Interesujący tytuł książki wcale nie odnosi się do słodkości, o jakiej myśli się w pierwszej kolejności. Nie. Chodzi o definicję deficytu i płci. Ale także o tym, że każdy z nas jest swego rodzaju bezą, w każdym tkwi jakiś brak i rodzące się z tego powodu frustracje. Nie każdy jednak potrafi to w tak piękny i spokojny sposób zaakceptować. Bo Iwona wie, że sporo jej pragnień nie zostanie spełnionych. Że życie poddało ją specyficznej próbie i zamknęło drogi do rozwoju. Że już pobyt w szkole wskazał w swej absurdalności model i otoczenie życia. Bo zespół Downa porządkuje świat w charakterystyczny sposób, ale również ma zostać temu światu podporządkowany. Zespół Downa to odbierane możliwości. Ale też coś, czego bohaterka wcale się nie wstydzi. Część jej tożsamości. Jej wrażliwości i spoglądania na innych ludzi, którym los dał być może więcej. A może z tego więcej nie potrafią skorzystać tak, jak Iwona korzysta z własnych ograniczeń.

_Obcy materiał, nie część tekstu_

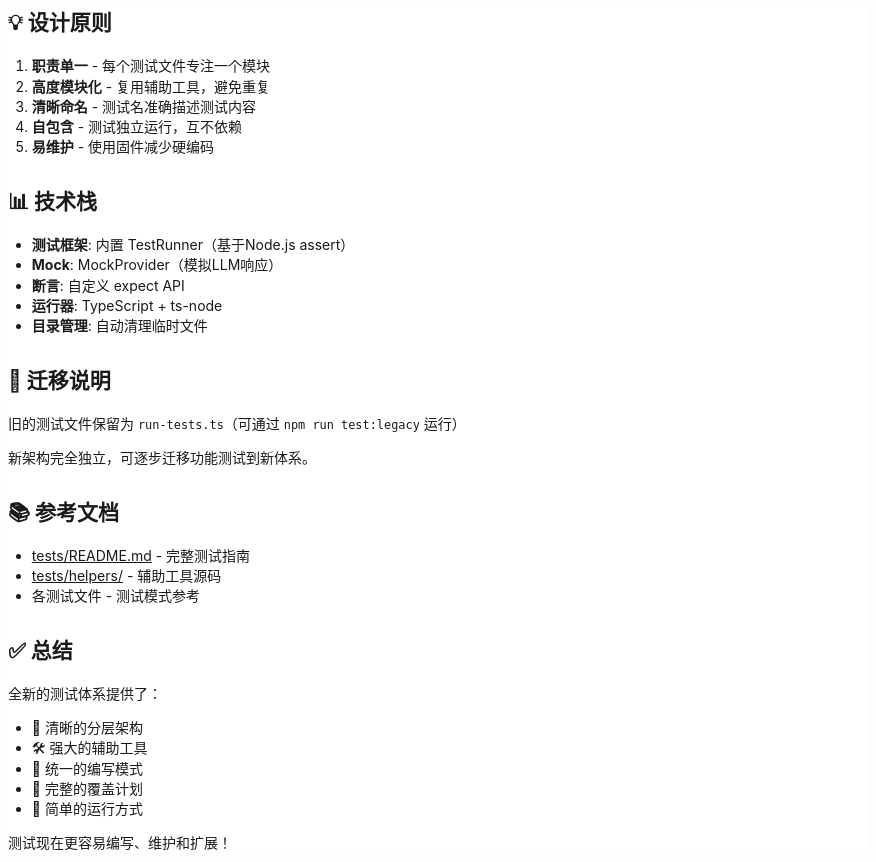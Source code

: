 ## 💡 设计原则

1. **职责单一** - 每个测试文件专注一个模块
2. **高度模块化** - 复用辅助工具，避免重复
3. **清晰命名** - 测试名准确描述测试内容
4. **自包含** - 测试独立运行，互不依赖
5. **易维护** - 使用固件减少硬编码

## 📊 技术栈

- **测试框架**: 内置 TestRunner（基于Node.js assert）
- **Mock**: MockProvider（模拟LLM响应）
- **断言**: 自定义 expect API
- **运行器**: TypeScript + ts-node
- **目录管理**: 自动清理临时文件

## 🔄 迁移说明

旧的测试文件保留为 `run-tests.ts`（可通过 `npm run test:legacy` 运行）

新架构完全独立，可逐步迁移功能测试到新体系。

## 📚 参考文档

- [tests/README.md](tests/README.md) - 完整测试指南
- [tests/helpers/](tests/helpers/) - 辅助工具源码
- 各测试文件 - 测试模式参考

## ✅ 总结

全新的测试体系提供了：
- 📁 清晰的分层架构
- 🛠️ 强大的辅助工具
- 📝 统一的编写模式
- 🎯 完整的覆盖计划
- 🚀 简单的运行方式

测试现在更容易编写、维护和扩展！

„Beza” to ciekawa opowieść, która stara się rozhermetyzować zamknięty przed zdrowymi ludźmi świat. Świat, do którego dostęp ograniczamy sobie na własne życzenie. Kosińska opowiada o tym, że bycie wyobcowanym nie zawsze jest do końca frustrujące. Że taka wewnętrzna samotność daje także sporo siły. Że uczucia i emocje bardzo często są takie same bez względu na schorzenie. Ale ludzie nie chcą ich tak samo widzieć. Najciekawsze w tej książce jest to, że wiele kwestii pozostawia zawieszonych w próżni. Iwona nie ma możliwości ani też ochoty na to, by doprecyzować, o co jej chodzi w danej sytuacji. Jeśli już podejmuje się analizy własnego zachowania, robi to na swój sposób. Nie odczuwa potrzeby mówienia światu o tym, kim jest i co czuje. Wie, że ma prawo czuć i myśleć w taki sposób, w jaki to wyraża. W tym znaczeniu jest odważna, ale również przekonana o wartości bycia sobą.

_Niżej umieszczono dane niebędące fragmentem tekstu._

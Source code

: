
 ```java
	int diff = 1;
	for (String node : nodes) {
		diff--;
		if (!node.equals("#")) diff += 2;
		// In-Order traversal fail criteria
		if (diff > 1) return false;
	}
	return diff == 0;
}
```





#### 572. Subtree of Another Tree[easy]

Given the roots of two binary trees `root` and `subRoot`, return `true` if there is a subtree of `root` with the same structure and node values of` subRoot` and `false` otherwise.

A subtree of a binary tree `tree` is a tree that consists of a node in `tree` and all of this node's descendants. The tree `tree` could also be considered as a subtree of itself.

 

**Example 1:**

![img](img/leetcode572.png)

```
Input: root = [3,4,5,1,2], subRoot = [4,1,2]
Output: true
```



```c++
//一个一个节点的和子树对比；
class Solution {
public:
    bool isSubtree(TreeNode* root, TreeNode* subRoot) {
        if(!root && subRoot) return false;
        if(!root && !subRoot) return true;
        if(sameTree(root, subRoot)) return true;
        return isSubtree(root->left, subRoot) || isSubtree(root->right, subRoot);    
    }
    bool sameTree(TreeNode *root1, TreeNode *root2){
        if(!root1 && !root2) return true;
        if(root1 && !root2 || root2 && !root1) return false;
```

„Beza” to też poruszająca opowieść o samotności, z której wydobywa się pewien lęk przed tym, że pozostaje się z samym sobą na zawsze bez możliwości zbliżenia do kogokolwiek. Poza matką – opiekunką nieco zawłaszczającą dla dobra córki. Kinga Kosińska opowiada o ograniczeniach świata, który próbuje być oddany przez wyobraźnię bez ograniczeń. Iwona z trudem poprawnie artykułuje słowa. Istnieje nie przez to, co mówi, ale przede wszystkim przez to, jak myśli. Autorka stara się pokazać, że każda niepełnosprawność jest trudna przede wszystkim wówczas, gdy nie ma się możliwości podzielenia z kimś tym, że po prostu jest ciężko. Albo inaczej, czasem ciekawiej. Iwonka chciałaby być Iwoną, bo jest gotowa nieść przez życie każdy ciężar i każdą ułomność. Iwonka pozostaje dla wielu Iwonką, bo tak jest łatwiej – nie trzeba dawać szans, weryfikować stereotypowego myślenia, nie trzeba się wysilać, by ujrzeć coś inaczej. „Beza” chce zwrócić naszą uwagę na to, czego nie dostrzegamy, bo nie potrafimy albo nie chcemy. Jest świadectwem pięknego życia emocjonalnego w ciele obarczonym chorobą. Ale jest również bezkompromisowym świadectwem tego, że osoba niepełnosprawna jakiekolwiek ograniczenia może znieść w sobie sama. Od nas chciałaby tylko czasem odrobiny uwagi. Dlatego warto przeczytać „Bezę” uważnie. Nie zajmie nam dużo czasu, ale opowie sporo ważnych rzeczy.